Dans une interview, Nino Machaidze a été claire : Jean-Louis Grinda a laissé aux chanteurs « une totale liberté » pour créer leurs personnages et « développer leurs émotions les plus enfouies ». Cette conception, peut-être risquée, de la direction d’acteurs a, cette fois, visé juste, avec un plateau remarquablement homogène et performant sur ce plan, et d’une parfaite maîtrise dans la gestuelle.
À commencer par l’intéressée qui, pour son premier rôle mozartien depuis 2007, incarne, ici, Elettra. D’une parfaite aisance dans l’élégiaque « Idol mio », la soprano géorgienne est vraiment éblouissante dans le spectaculaire « D’Oreste, d’Aiace », que concluent des vocalises insolentes.
Maria Grazia Schiavo lui oppose une Ilia attachante et sans mièvrerie, souveraine dans la nuance, particulièrement émouvante dans « Se il padre perdei », puis soutenant le beau phrasé de « Zeffiretti lusinghieri ». Quant à l’Idamante d’Annalisa Stroppa, au mezzo très viril, et d’une présence intense, on ne pourrait lui reprocher qu’un chant souvent trop appuyé, eu égard, surtout, aux dimensions moyennes de la salle.
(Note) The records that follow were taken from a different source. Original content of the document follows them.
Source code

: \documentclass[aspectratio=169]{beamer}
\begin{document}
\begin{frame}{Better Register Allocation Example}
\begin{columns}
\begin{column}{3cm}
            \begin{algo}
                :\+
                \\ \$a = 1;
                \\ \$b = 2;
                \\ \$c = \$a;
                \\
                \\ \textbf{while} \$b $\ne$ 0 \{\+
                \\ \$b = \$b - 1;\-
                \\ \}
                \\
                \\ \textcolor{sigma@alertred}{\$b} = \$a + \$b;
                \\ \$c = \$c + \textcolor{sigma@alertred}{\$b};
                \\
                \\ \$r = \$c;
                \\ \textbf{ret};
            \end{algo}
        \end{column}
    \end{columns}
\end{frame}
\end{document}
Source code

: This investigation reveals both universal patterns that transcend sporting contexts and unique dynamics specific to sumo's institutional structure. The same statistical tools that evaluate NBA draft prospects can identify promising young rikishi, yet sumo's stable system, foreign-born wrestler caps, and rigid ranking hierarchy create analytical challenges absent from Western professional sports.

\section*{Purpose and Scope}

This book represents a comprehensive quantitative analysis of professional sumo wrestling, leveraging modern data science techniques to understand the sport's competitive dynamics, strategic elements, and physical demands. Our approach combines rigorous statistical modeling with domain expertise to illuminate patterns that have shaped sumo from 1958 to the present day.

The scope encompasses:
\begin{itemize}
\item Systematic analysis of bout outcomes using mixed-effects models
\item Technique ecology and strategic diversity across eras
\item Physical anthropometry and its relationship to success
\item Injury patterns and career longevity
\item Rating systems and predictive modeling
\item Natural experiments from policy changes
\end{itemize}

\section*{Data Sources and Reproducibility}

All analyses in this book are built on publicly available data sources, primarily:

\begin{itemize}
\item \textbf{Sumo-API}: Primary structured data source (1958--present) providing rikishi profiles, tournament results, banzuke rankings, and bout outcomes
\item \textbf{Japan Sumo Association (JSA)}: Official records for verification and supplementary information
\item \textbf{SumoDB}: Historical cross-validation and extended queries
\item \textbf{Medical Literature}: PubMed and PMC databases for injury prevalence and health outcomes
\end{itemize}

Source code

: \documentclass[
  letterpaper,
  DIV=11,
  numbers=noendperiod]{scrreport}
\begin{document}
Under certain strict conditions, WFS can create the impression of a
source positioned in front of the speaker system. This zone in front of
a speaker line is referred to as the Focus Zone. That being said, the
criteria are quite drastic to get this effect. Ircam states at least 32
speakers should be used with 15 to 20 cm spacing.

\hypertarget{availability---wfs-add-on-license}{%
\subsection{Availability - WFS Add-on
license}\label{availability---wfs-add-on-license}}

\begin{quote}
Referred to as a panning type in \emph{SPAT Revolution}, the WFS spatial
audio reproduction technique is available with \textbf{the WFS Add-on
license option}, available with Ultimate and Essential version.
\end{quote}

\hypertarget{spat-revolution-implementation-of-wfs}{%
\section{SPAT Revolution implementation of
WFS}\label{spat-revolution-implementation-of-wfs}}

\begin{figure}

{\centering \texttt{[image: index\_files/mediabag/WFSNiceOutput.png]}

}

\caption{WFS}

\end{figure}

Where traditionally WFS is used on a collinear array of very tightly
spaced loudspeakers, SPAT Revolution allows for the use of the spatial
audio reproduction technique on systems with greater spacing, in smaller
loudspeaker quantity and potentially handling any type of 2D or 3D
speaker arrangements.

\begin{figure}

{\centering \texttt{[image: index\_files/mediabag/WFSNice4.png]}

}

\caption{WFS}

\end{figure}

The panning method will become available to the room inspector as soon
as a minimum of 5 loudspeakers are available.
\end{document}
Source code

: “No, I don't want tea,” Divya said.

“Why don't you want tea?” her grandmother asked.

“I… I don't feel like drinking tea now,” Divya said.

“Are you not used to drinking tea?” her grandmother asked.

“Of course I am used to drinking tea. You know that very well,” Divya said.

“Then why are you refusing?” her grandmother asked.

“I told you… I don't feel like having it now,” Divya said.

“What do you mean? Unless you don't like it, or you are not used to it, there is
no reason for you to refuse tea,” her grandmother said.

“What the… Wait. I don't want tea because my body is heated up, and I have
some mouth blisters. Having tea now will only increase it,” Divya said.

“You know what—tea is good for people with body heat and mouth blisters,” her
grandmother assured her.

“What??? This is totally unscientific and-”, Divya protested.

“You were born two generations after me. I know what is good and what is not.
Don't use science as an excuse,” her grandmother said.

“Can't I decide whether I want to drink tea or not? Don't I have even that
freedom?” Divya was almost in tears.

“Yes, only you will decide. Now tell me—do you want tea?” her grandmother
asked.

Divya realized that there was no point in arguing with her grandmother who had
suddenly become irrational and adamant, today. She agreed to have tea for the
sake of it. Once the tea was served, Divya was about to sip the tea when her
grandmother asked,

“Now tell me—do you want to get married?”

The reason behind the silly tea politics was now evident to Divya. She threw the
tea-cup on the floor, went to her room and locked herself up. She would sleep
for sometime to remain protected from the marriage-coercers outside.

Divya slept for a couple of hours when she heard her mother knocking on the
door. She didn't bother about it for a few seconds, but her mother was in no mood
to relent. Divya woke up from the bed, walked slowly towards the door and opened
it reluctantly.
Riccardo Della Sciucca donne une splendide aria d’Arbace, au début du III, avec un aigu glorieux. Et l’on admire, enfin, l’Idomeneo lumineux du ténor américain Ian Koziara, souverain à la fois musclé et intériorisé, impeccable dans un « Fuor del mar » attaqué très crânement.
Une nouvelle fois, le Chœur de l’Opéra Royal de Wallonie-Liège est à son niveau d’excellence, pour ses puissantes et décisives interventions. Au pupitre, Fabio Biondi enchante par cette alliance de fermeté et d’impeccable précision, portant d’un élan irrésistible les audaces constamment renouvelées de la géniale partition de Mozart.